Found any shark teeth lately? How about a chip off an old pterosaur or a bone from one of the great carnivorous fish – a mosasaur, let’s say. Fossil hunters grin whenever you mention Mountain Creek Lake. So do herpetologists, bird watchers, and botanists. Don’t be put off by that expanse of muddy, motionless water, Dallas’ own little Slough of Despond. Just turn left at the end of Kiest Boulevard, beyond Dallas Baptist College, and drive about two miles to the Audubon Wildlife Sanctuary at the south end of the lake. A path leads directly into a savannah or tall grass area that is much loved by short-eared and great-homed owls because of all the juicy rodents it hides. Unfortunately, the area is also thick with mosquitoes and poison ivy, so go prepared. Most of this area is covered with Eagleford shale, a fossil-rich rock that has yielded, among other things, the 80-million-year-old fish that is on display at the Dallas Museum of Natural History. While it’s unlikely you’ll find anything quite so spectacular, you may come across a few snails and ammonites, first cousins to squids and octopuses.

If you keep going along the path you’ll eventually come to a creek that leads to the lake and the mud flats. Almost any time of year you’ll see egrets, herons, and kingfishers; during the spring and fall there are plenty of avocets, stilts, and sandpipers around as well. So bring binoculars and boots. Mountain Creek may not be a place you’ll want to spend an entire day, but it is an interesting stop on your way to other areas.



Big Bird Bottoms

The name says it all – a lush, river-bottom habitat frequented by herons, egrets, storks, and many other shore and wading birds. The most convenient access to the area, which is actually a series of small lakes formed by the overflow from the Trinity, is through property owned by the Dallas Fin and Feather Club (1-45 to Dowdy Ferry Road Exit, then left under the highway to Cleveland Road). This means you have to have permission to enter. Once inside, you’ll probably feel that you’ve wandered onto the set of some gothic film. Mist, dark shadows, thick vegetation, a chorus of mysterious swamp sounds. It’s possible to sit here for hours watching a heron fish, as beaver and musk-rats splash all around you and butterflies settle inquisitively on your shoulder. One fellow told us that there are also a few alligators around, but no one else could confirm the story. Too bad.
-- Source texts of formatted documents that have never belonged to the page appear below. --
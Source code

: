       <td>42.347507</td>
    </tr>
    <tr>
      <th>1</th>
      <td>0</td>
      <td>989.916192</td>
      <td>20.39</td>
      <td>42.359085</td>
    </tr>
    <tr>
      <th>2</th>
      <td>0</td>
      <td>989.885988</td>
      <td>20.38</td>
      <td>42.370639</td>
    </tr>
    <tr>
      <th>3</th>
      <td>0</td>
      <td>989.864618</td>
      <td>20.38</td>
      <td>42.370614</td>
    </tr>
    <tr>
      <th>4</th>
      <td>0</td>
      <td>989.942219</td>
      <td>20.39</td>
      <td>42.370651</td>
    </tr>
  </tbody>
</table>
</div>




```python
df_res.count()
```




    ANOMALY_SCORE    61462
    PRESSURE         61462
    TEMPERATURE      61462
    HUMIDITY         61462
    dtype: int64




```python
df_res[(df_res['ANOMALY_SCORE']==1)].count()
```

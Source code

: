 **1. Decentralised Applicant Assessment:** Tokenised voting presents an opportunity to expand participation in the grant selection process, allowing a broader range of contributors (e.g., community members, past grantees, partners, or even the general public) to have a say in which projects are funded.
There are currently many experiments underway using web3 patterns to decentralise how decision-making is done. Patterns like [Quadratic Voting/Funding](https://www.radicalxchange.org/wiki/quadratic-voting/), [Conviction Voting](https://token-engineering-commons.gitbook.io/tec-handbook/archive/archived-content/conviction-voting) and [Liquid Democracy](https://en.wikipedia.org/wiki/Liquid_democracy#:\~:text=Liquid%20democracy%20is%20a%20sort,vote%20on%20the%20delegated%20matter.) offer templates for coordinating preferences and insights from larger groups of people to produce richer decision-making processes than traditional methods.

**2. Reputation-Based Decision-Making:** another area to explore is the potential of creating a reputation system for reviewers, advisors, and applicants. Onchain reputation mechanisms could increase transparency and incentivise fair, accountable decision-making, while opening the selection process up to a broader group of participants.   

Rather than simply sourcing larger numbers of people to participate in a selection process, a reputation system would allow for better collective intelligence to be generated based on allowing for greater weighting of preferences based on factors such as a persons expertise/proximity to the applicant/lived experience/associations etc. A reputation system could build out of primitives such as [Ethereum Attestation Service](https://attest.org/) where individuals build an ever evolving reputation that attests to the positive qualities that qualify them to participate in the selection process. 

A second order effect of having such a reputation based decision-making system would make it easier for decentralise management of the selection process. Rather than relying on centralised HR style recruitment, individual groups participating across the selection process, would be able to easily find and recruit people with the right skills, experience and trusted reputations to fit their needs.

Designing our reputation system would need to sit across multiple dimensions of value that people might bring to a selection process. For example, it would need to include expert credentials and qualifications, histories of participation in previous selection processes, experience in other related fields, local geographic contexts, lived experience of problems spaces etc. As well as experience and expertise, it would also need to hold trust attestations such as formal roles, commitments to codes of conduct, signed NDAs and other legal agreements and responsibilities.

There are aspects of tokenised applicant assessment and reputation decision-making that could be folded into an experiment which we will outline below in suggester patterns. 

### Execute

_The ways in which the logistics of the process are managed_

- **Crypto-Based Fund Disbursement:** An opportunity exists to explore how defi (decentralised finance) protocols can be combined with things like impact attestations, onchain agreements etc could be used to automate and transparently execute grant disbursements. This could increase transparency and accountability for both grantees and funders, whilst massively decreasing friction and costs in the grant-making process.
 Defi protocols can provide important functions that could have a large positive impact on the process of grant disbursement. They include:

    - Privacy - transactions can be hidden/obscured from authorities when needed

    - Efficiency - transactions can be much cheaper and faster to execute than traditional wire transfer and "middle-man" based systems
There are many similar habitats along the Trinity, all of them threatened if the Army Corps of Engineers eventually channelizes the river, but at Big Bird Bottoms you have the advantage of being able to walk perhaps a mile out into the lake along a natural dike. It’s a photographer’s paradise, and even better. if you have a boat and row to the far shore where many of the birds nest. In the fall the area is alive with Canadian geese, blue and green-winged teal, and dozens of kinds of migrating ducks. Maybe a crisp afternoon in late October, when the trees are turning and the water, astonishingly enough, takes on a sparkling blue sheen. You could almost be in New England.



Kiest Park

You can also find plenty of fossils at nearby Kiest Park (Kiest Boulevard and South Hampton Road), although they’re likely to be of lowly clams and oysters rather than some glamorous vertebrate monsters. Tennis courts are now encroaching on the nature area, but if you walk around them and down to Five Mile Creek, you’ll get an excellent view of the kind of limestone hills that cover so much of Dallas County. In the spring the creek is roaring but during the summer and fall it is low enough for you to slosh along looking for birds or poking around in the banks and ledges for fossils. The entire area was once a working farm, and some of the signs of this transition are still visible. In fact, one of the most interesting features of this park is the variety of habitats it contains: creek beds, grassy areas, dense woods, with some particularly fine red oaks, and numerous cedar brakes, more than in any other park in the city. At various times we’ve seen gray fox, opossum, raccoons, and a large number of berry-eating birds. Unfortunately, we’ve also seen the work of vandals, who like to tear down signs they can’t read. Because of this problem, the park has a rather questionable standing with the park department. Still, as one of the innermost natural areas in the city, it is well worth a visit.